# Yo-Yo Standing



## YoYoSpin (Jun 2, 2009)

Yes Charlotte, a Beall Pen Wizard can be used to make other things. This rose engine embellished yo-yo and stand will be going in this year's AAW Educational Opportunity Grant auction. The stand’s spindle was Beall-Wiz’d. If you'd like to peek at some other very fine turnings (world class, in fact), then dial in here.


----------



## Gary Max (Jun 2, 2009)

Looks world class to me----but then I would expect no less from someone with your talent.


----------



## nightowl (Jun 2, 2009)

AMAZING.....UNBELIEVABLE.....ASTONISHING.....INCREDIBLE......etc....etc...etc.


----------



## hughbie (Jun 2, 2009)

OH MY FREAKIN' GAWD!

world class........my a$$, you are understating your ability and especially your results!


----------



## alphageek (Jun 2, 2009)

Out-Standing!!!!  definately a work of art!


----------



## sparhawk (Jun 2, 2009)

Thats beautiful Ed. First class.


----------



## greenmtnguy (Jun 2, 2009)

I'm impressed. Well done! Superb as a matter of fact!


----------



## HawksFeather (Jun 2, 2009)

I was sitting here trying to think of the right word and can't find one high enough.

Jerry


----------



## chriselle (Jun 2, 2009)

Ed, that piece should be right in with those other works of art you posted the link to.  Amazing design..really!


----------



## Jim15 (Jun 2, 2009)

That is even better than your normal amazing work. Awesome.


----------



## JohnU (Jun 2, 2009)

Ed, that is unbelievable!  Your work inspires!  .....speechless.......


----------



## bradbn4 (Jun 3, 2009)

I guess you have been doing real work rather than show up to the local wood turning meetings.

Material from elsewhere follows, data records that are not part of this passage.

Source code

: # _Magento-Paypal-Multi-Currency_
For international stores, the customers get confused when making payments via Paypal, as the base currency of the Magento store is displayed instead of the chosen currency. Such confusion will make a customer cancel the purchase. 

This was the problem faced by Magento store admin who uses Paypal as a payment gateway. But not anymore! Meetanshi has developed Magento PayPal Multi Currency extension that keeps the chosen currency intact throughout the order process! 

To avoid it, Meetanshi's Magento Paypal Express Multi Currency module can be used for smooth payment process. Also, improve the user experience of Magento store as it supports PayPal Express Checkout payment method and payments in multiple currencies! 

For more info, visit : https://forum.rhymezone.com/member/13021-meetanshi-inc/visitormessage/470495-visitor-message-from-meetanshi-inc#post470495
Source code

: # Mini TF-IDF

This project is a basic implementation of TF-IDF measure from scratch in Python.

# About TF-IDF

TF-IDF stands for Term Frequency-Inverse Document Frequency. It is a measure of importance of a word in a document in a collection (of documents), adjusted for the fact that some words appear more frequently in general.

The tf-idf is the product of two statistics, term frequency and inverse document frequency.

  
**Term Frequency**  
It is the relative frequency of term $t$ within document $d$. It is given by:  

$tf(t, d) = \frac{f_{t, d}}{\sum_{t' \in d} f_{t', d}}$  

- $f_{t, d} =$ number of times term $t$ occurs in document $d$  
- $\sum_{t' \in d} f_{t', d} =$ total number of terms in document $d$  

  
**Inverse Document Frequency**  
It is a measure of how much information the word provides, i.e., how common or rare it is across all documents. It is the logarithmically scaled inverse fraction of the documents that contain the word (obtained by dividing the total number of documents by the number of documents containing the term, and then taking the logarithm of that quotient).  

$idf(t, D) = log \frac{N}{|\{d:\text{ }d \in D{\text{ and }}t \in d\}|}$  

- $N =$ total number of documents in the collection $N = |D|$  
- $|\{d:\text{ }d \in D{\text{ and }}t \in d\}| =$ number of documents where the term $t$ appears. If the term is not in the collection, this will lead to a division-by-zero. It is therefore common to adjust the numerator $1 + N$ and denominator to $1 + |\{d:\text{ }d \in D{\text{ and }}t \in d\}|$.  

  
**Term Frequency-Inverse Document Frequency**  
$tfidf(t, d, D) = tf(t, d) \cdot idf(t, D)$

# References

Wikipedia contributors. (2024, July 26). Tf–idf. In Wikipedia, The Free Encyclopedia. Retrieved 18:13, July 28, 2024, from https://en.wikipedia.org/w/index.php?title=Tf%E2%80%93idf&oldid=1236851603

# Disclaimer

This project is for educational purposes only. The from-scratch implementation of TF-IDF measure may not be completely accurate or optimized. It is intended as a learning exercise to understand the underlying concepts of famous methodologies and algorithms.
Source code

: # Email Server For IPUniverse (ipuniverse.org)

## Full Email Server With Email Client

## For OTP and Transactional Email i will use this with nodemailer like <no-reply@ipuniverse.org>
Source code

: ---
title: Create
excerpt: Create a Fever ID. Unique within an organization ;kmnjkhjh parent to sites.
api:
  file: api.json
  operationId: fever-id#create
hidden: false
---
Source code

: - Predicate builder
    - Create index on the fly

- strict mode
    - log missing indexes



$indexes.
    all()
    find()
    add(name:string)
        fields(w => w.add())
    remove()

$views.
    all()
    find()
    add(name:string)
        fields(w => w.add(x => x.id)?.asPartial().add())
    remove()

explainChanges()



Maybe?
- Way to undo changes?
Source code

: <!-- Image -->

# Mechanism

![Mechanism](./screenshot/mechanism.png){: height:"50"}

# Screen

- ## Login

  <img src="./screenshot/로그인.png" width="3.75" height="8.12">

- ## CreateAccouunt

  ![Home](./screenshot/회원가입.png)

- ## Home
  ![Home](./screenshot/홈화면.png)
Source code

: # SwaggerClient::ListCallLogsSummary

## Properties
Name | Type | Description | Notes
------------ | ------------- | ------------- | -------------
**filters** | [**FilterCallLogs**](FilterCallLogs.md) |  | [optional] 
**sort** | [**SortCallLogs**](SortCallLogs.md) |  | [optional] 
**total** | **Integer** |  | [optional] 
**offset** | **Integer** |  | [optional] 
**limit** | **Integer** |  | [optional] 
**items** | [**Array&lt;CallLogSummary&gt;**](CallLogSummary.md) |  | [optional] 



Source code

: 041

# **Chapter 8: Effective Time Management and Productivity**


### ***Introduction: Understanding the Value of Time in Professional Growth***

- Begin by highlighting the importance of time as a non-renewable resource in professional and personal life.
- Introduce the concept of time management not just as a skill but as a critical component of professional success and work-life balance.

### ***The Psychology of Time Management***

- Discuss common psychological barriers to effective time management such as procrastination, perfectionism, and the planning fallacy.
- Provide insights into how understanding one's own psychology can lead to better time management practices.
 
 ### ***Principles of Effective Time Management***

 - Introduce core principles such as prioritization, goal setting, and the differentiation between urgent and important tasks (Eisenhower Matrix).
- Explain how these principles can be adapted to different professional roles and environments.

Very nice work, good overall design.  It does have that claw look from a raptor to it.

The yo yo and stand are a real good match.


----------



## Ozzy (Jun 3, 2009)

Awesome!!!!


----------



## CaptG (Jun 3, 2009)

You are the man.  Very, very nice.  Thank you for showing us mortals.


----------



## Fred (Jun 3, 2009)

OK, now you have to make a video of how in the world you did all that amazing work!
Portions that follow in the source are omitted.